Activity: Take the entries that follow and write each one out exactly.

Stored items from a collection
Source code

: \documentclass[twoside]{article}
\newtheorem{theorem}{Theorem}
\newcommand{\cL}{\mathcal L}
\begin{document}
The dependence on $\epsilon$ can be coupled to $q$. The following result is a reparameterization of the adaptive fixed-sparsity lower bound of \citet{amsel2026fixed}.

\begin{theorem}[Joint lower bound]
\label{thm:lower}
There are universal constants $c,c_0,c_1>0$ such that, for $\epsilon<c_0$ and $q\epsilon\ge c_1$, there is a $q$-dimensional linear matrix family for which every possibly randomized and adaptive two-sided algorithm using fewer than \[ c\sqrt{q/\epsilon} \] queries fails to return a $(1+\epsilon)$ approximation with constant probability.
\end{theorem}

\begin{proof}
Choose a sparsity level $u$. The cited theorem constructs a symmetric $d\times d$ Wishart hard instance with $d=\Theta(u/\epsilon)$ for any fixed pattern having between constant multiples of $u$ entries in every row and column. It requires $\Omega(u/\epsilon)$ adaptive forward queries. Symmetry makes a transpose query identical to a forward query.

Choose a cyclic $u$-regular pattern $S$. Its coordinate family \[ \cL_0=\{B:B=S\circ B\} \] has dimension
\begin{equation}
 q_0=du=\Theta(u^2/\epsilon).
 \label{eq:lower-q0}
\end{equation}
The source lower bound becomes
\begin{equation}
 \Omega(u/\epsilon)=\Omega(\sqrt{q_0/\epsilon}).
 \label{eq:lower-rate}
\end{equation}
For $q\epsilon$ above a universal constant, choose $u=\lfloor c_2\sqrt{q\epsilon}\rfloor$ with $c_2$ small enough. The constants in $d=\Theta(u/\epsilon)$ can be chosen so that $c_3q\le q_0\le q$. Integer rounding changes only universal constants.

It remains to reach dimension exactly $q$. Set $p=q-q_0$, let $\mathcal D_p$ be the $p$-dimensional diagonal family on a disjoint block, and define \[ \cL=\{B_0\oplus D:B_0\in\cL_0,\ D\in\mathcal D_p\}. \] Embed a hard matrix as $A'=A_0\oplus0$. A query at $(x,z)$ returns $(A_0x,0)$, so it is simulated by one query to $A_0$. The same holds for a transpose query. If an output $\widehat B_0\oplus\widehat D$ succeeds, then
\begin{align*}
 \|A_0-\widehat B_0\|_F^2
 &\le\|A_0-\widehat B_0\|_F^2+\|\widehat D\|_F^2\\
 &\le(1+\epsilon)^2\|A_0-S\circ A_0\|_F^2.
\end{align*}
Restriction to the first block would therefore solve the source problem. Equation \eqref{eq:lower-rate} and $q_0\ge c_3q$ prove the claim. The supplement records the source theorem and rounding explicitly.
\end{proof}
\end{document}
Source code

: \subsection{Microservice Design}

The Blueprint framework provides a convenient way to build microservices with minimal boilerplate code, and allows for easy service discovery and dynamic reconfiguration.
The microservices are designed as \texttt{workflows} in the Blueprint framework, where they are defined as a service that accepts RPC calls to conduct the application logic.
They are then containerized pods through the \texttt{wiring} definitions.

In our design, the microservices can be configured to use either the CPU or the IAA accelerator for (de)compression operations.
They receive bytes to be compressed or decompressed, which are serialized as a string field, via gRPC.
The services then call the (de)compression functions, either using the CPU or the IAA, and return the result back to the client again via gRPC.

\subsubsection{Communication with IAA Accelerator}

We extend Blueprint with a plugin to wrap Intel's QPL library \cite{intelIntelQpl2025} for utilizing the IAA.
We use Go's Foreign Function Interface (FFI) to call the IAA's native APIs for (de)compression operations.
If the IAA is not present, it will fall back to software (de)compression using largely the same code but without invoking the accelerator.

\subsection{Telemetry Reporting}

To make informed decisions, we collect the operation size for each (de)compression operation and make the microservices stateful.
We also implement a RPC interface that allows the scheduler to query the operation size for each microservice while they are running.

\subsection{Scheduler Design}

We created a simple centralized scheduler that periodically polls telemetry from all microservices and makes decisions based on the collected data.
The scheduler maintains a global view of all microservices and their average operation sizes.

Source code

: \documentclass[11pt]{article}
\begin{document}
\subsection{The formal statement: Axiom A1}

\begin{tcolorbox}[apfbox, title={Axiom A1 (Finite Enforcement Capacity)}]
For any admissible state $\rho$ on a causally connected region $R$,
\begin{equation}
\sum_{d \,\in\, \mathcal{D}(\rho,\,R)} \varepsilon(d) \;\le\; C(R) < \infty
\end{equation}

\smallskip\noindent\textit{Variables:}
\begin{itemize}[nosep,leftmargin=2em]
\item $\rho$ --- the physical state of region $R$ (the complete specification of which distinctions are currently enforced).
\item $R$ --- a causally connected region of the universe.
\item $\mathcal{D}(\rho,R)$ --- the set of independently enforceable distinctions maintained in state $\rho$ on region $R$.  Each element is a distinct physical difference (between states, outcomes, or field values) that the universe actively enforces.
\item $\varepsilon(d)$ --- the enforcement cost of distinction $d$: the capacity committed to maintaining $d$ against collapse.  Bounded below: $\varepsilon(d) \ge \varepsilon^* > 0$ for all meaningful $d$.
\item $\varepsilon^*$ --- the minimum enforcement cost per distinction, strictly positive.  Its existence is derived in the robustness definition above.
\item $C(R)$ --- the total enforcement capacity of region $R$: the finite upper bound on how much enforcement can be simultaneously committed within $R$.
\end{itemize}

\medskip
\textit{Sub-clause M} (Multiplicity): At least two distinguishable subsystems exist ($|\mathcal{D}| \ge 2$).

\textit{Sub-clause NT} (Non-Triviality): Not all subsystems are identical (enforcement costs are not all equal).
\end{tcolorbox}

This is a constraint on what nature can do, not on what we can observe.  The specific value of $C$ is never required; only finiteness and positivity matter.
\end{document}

Task solution:
Source code

: \documentclass[twoside]{article}
\newtheorem{theorem}{Theorem}
\newcommand{\cL}{\mathcal L}
\begin{document}
The dependence on $\epsilon$ can be coupled to $q$. The following result is a reparameterization of the adaptive fixed-sparsity lower bound of \citet{amsel2026fixed}.

\begin{theorem}[Joint lower bound]
\label{thm:lower}
There are universal constants $c,c_0,c_1>0$ such that, for $\epsilon<c_0$ and $q\epsilon\ge c_1$, there is a $q$-dimensional linear matrix family for which every possibly randomized and adaptive two-sided algorithm using fewer than \[ c\sqrt{q/\epsilon} \] queries fails to return a $(1+\epsilon)$ approximation with constant probability.
\end{theorem}

\begin{proof}
Choose a sparsity level $u$. The cited theorem constructs a symmetric $d\times d$ Wishart hard instance with $d=\Theta(u/\epsilon)$ for any fixed pattern having between constant multiples of $u$ entries in every row and column. It requires $\Omega(u/\epsilon)$ adaptive forward queries. Symmetry makes a transpose query identical to a forward query.

Choose a cyclic $u$-regular pattern $S$. Its coordinate family \[ \cL_0=\{B:B=S\circ B\} \] has dimension
\begin{equation}
 q_0=du=\Theta(u^2/\epsilon).
 \label{eq:lower-q0}
\end{equation}
The source lower bound becomes
\begin{equation}
 \Omega(u/\epsilon)=\Omega(\sqrt{q_0/\epsilon}).
 \label{eq:lower-rate}
\end{equation}
For $q\epsilon$ above a universal constant, choose $u=\lfloor c_2\sqrt{q\epsilon}\rfloor$ with $c_2$ small enough. The constants in $d=\Theta(u/\epsilon)$ can be chosen so that $c_3q\le q_0\le q$. Integer rounding changes only universal constants.

It remains to reach dimension exactly $q$. Set $p=q-q_0$, let $\mathcal D_p$ be the $p$-dimensional diagonal family on a disjoint block, and define \[ \cL=\{B_0\oplus D:B_0\in\cL_0,\ D\in\mathcal D_p\}. \] Embed a hard matrix as $A'=A_0\oplus0$. A query at $(x,z)$ returns $(A_0x,0)$, so it is simulated by one query to $A_0$. The same holds for a transpose query. If an output $\widehat B_0\oplus\widehat D$ succeeds, then
\begin{align*}
 \|A_0-\widehat B_0\|_F^2
 &\le\|A_0-\widehat B_0\|_F^2+\|\widehat D\|_F^2\\
 &\le(1+\epsilon)^2\|A_0-S\circ A_0\|_F^2.
\end{align*}
Restriction to the first block would therefore solve the source problem. Equation \eqref{eq:lower-rate} and $q_0\ge c_3q$ prove the claim. The supplement records the source theorem and rounding explicitly.
\end{proof}
\end{document}
Source code

: \subsection{Microservice Design}

The Blueprint framework provides a convenient way to build microservices with minimal boilerplate code, and allows for easy service discovery and dynamic reconfiguration.
The microservices are designed as \texttt{workflows} in the Blueprint framework, where they are defined as a service that accepts RPC calls to conduct the application logic.
They are then containerized pods through the \texttt{wiring} definitions.

In our design, the microservices can be configured to use either the CPU or the IAA accelerator for (de)compression operations.
They receive bytes to be compressed or decompressed, which are serialized as a string field, via gRPC.
The services then call the (de)compression functions, either using the CPU or the IAA, and return the result back to the client again via gRPC.

\subsubsection{Communication with IAA Accelerator}

We extend Blueprint with a plugin to wrap Intel's QPL library \cite{intelIntelQpl2025} for utilizing the IAA.
We use Go's Foreign Function Interface (FFI) to call the IAA's native APIs for (de)compression operations.
If the IAA is not present, it will fall back to software (de)compression using largely the same code but without invoking the accelerator.

\subsection{Telemetry Reporting}

To make informed decisions, we collect the operation size for each (de)compression operation and make the microservices stateful.
We also implement a RPC interface that allows the scheduler to query the operation size for each microservice while they are running.

\subsection{Scheduler Design}

We created a simple centralized scheduler that periodically polls telemetry from all microservices and makes decisions based on the collected data.
The scheduler maintains a global view of all microservices and their average operation sizes.

Source code

: \documentclass[11pt]{article}
\begin{document}
\subsection{The formal statement: Axiom A1}

\begin{tcolorbox}[apfbox, title={Axiom A1 (Finite Enforcement Capacity)}]
For any admissible state $\rho$ on a causally connected region $R$,
\begin{equation}
\sum_{d \,\in\, \mathcal{D}(\rho,\,R)} \varepsilon(d) \;\le\; C(R) < \infty
\end{equation}

\smallskip\noindent\textit{Variables:}
\begin{itemize}[nosep,leftmargin=2em]
\item $\rho$ --- the physical state of region $R$ (the complete specification of which distinctions are currently enforced).
\item $R$ --- a causally connected region of the universe.
\item $\mathcal{D}(\rho,R)$ --- the set of independently enforceable distinctions maintained in state $\rho$ on region $R$.  Each element is a distinct physical difference (between states, outcomes, or field values) that the universe actively enforces.
\item $\varepsilon(d)$ --- the enforcement cost of distinction $d$: the capacity committed to maintaining $d$ against collapse.  Bounded below: $\varepsilon(d) \ge \varepsilon^* > 0$ for all meaningful $d$.
\item $\varepsilon^*$ --- the minimum enforcement cost per distinction, strictly positive.  Its existence is derived in the robustness definition above.
\item $C(R)$ --- the total enforcement capacity of region $R$: the finite upper bound on how much enforcement can be simultaneously committed within $R$.
\end{itemize}

\medskip
\textit{Sub-clause M} (Multiplicity): At least two distinguishable subsystems exist ($|\mathcal{D}| \ge 2$).

\textit{Sub-clause NT} (Non-Triviality): Not all subsystems are identical (enforcement costs are not all equal).
\end{tcolorbox}

This is a constraint on what nature can do, not on what we can observe.  The specific value of $C$ is never required; only finiteness and positivity matter.
\end{document}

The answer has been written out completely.